You are asking how to identify the list of cetasika within a nāma and the intensity of the various cetasika.

An Abhidhamma text such as the Abhidhammattha Sangaha will provide the list of cetasika. You mentioned "somanassasahagata ñāṇasampayutta asaṅkhārika" (accompanied by joy, associated with knowledge, unprompted) as an example. Chapter 2, paragraph 23 of the Abhidhammattha Sangaha indicates that there are 38 cetasika in this nāma.

You are asking about how to identify cetasika as part of a meditative practice. Here is a relevant quote from the Milindapañha, "If a man were to take a handful of water from the ocean and tasting it could say, ‘This water is from the Ganges, this from the Jumna, this from the Gandak, this from the Sarabhu, and this from the Mahi.’ More difficult than this is the distinguishing of those mental states that accompany any one of the senses."

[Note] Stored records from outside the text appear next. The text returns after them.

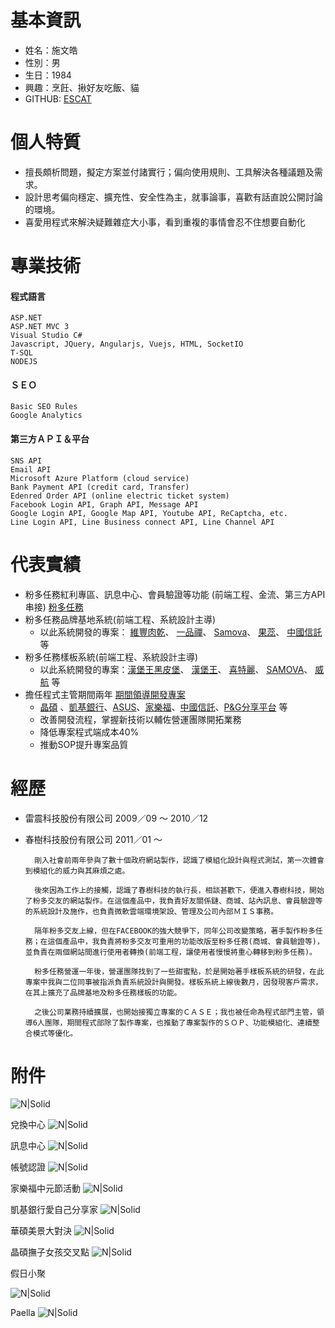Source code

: # 基本資訊

- 姓名：施文皓
- 性別：男
- 生日：1984
- 興趣：烹飪、揪好友吃飯、貓
- GITHUB: [ESCAT](https://github.com/es-cat)

# 個人特質
- 擅長頗析問題，擬定方案並付諸實行；偏向使用規則、工具解決各種議題及需求。
- 設計思考偏向穩定、擴充性、安全性為主，就事論事，喜歡有話直說公開討論的環境。
- 喜愛用程式來解決疑難雜症大小事，看到重複的事情會忍不住想要自動化
# 專業技術
#### 程式語言
    ASP.NET
    ASP.NET MVC 3
    Visual Studio C#
    Javascript, JQuery, Angularjs, Vuejs, HTML, SocketIO
    T-SQL
    NODEJS
#### ＳＥＯ
    Basic SEO Rules
    Google Analytics
#### 第三方ＡＰＩ＆平台
    SNS API
    Email API
    Microsoft Azure Platform (cloud service)
    Bank Payment API (credit card, Transfer)
    Edenred Order API (online electric ticket system)
    Facebook Login API, Graph API, Message API
    Google Login API, Google Map API, Youtube API, ReCaptcha, etc.
    Line Login API, Line Business connect API, Line Channel API
# 代表實績
- 粉多任務紅利專區、訊息中心、會員驗證等功能 (前端工程、金流、第三方API串接) [粉多任務](http://www.friendo.com.tw/)
- 粉多任務品牌基地系統(前端工程、系統設計主導) 
    - 以此系統開發的專案： [維豐肉乾](http://www.friendo.com.tw/weifone)、 [一品禪](http://www.friendo.com.tw/yipinchan)、
[Samova](http://www.friendo.com.tw/samova)、
[果蕊](http://www.friendo.com.tw/glyceutical)、
[中國信託](http://site.friendo.com.tw/ctbc) 等
- 粉多任務樣板系統(前端工程、系統設計主導)  
    - 以此系統開發的專案：[漢堡王黑皮堡](http://www.friendo.com.tw/Mission/3841)、
[漢堡王](http://www.friendo.com.tw/Mission/3958)、
[喜特麗](http://www.friendo.com.tw/Mission/3641)、
[SAMOVA](http://www.friendo.com.tw/Mission/4086)、
[威航](http://www.friendo.com.tw/Mission/4139) 等
- 擔任程式主管期間兩年 [期間領導開發專案](http://www.friendo.com.tw/brands)
    - [晶碩](http://site.friendo.com.tw/pegavision-girl)
、[凱基銀行](http://site.friendo.com.tw/KGIloveyourself)、[ASUS](http://www.asus.com/tw/event/photopk/)、[家樂福](http://carrefour.friendo.com.tw/carrefour2016)、[中國信託](http://site.friendo.com.tw/hellofriendslot)、[P&G分享平台](http://www.pglivingshare.com/zh_tw) 等
    - 改善開發流程，掌握新技術以輔佐營運團隊開拓業務
    - 降低專案程式端成本40%
    - 推動SOP提升專案品質
# 經歷
- 雷震科技股份有限公司 2009／09 ～ 2010／12
- 春樹科技股份有限公司 2011／01 ～

        剛入社會前兩年參與了數十個政府網站製作，認識了模組化設計與程式測試，第一次體會到模組化的威力與其麻煩之處。
        
        後來因為工作上的接觸，認識了春樹科技的執行長，相談甚歡下，便進入春樹科技，開始了粉多交友的網站製作。在這個產品中，我負責好友關係鏈、商城、站內訊息、會員驗證等的系統設計及施作，也負責微軟雲端環境架設、管理及公司內部ＭＩＳ事務。

        隔年粉多交友上線，但在FACEBOOK的強大競爭下，同年公司改變策略，著手製作粉多任務；在這個產品中，我負責將粉多交友可重用的功能改版至粉多任務(商城、會員驗證等)，並負責在兩個網站間進行使用者轉換(前端工程，讓使用者慢慢將重心轉移到粉多任務)。
        
        粉多任務營運一年後，營運團隊找到了一些甜蜜點，於是開始著手樣板系統的研發，在此專案中我與二位同事被指派負責系統設計與開發。樣板系統上線後數月，因發現客戶需求，在其上擴充了品牌基地及粉多任務樣板的功能。
        
        之後公司業務持續擴展，也開始接獨立專案的ＣＡＳＥ；我也被任命為程式部門主管，領導6人團隊，期間程式部除了製作專案，也推動了專案製作的ＳＯＰ、功能模組化、連續整合模式等優化。
# 附件

![N|Solid](https://drive.google.com/uc?export=view&id=0B9oyEze6xNEKbVVYVWlFMXR1YXM)

兌換中心
![N|Solid](https://drive.google.com/uc?export=view&id=0B9oyEze6xNEKU1pCeXR6QjdPd0U)

訊息中心
![N|Solid](https://drive.google.com/uc?export=view&id=0B9oyEze6xNEKN1cwR2dZclJzMVE)

帳號認證
![N|Solid](https://drive.google.com/uc?export=view&id=0B9oyEze6xNEKWDFMcGJ3dE1CdW8)

家樂福中元節活動
![N|Solid](https://drive.google.com/uc?export=view&id=0B9oyEze6xNEKSDNwcml6SXlGUDg)

凱基銀行愛自己分享家
![N|Solid](https://drive.google.com/uc?export=view&id=0B9oyEze6xNEKNUp6Zy1DME9lbDg)

華碩美景大對決
![N|Solid](https://drive.google.com/uc?export=view&id=0B9oyEze6xNEKMFVzNVN1TzJpTjQ)

晶碩撫子女孩交叉點
![N|Solid](https://drive.google.com/uc?export=view&id=0B9oyEze6xNEKRWtUUlB0VUh2T2M)

假日小聚

![N|Solid](https://drive.google.com/uc?export=view&id=0B9oyEze6xNEKckhnRk1fLXpWeEU)

Paella
![N|Solid](https://drive.google.com/uc?export=view&id=0B9oyEze6xNEKYnlKZjQteEFtYzA)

In the Anupada Sutta (MN 111), the Buddha praised Sāriputta for being able to recognize the cetasika accompanying jhāna states.

In brief, I do not think that it is practical to expect to be able to identify the cetasika in a nāma as part of your meditative practice.

You also asked about identifying the intensity of the various cetasika within a nāma. You are correct that varying the intensity of the cetasika provides a very different experience of the nāma, however the Abhidhamma does not differentiate levels of intensity, except in the most broad of terms (because of kamma-result condition "vipākapaccaya", consciousness and the mental factors of the resultant nāma are passive and weak).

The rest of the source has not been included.